UK targeted with bizarre spam subjects
New research by security firm McAfee has found that spammers are trapping users across Europe by using messages disguised as legitimate reply emails containing “out of office” or “undeliverable” in the subject.
The research looked at the impact spam is having on international commerce and the reaction to it. One impact of spam is to block an IP address based entirely on geolocation or by blocking access to emails containing foreign languages, the report said.
“Actions such as these generally stem from foreign-language spams reaching executive decision makers who then demand an administrator respond to specific language-based criteria,” the report said. “These sorts of policy decisions are unlikely to be regularly reviewed, and represent a digital bias against certain languages or countries that could affect legitimate communications.”
The report turned up some interesting finding about the tactics used by spammers to target UK businesses.
Bounce-back emails, those containing ‘failure notice’, ‘undeliverable’ and other similar messages, were very popular with addresses ending in .com, filling four of the top ten spam subjects. Half of the top ten spam messages sent to .org addresses contained bounce-back subjects, including four of the top five.
In the UK however the domain .co.uk contained no bounce-back emails in the top 15. Spam email subjects here tended to be much more bizarre, with headings such as “Salute, man!”, “I’m locked in room”, “Your house switched off” and “What’s with bar?” registering.

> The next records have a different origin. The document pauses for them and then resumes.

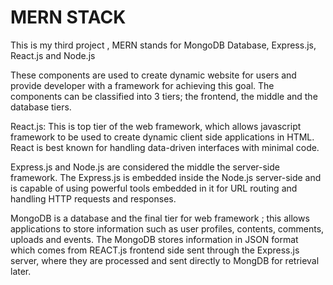 # MERN STACK

This is my third project , 
MERN stands for MongoDB Database, Express.js, React.js and Node.js

These components are used to create 
dynamic website for users and  provide developer with a framework for achieving this goal. 
The components can be classified into 3 tiers; the frontend, the middle and the database tiers. 

React.js: This is top tier of the web framework, which allows javascript framework to be used to create dynamic client side applications in HTML. React is best known for handling data-driven interfaces with minimal code.

Express.js and Node.js are considered the middle the server-side framework. The Express.js is embedded inside the Node.js server-side and is capable of using powerful tools embedded in it for URL routing and handling HTTP requests and responses.

MongoDB is a database and the final tier for web framework ; this allows applications to store information such as user profiles, contents, comments, uploads and events. The MongoDB stores information in JSON format which comes from REACT.js frontend side sent through the Express.js server, where they are processed and sent directly to MongDB for retrieval later.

“Given that United Kingdom spam is also in English, we might assume that techniques that work in the U.S. country code would also work in .uk. However, that’s not the case, so we imagine that U.K. email addresses have been left out of the forged From addresses through some conscious action by spammers,” said the report.
“We don’t really know whether someone chose one country code over another,” the report continued. “Perhaps an algorithm merely appended .com or .org to the end of a randomly generated string, but the practice stands in stark contrast to spam behaviour in the .us world.”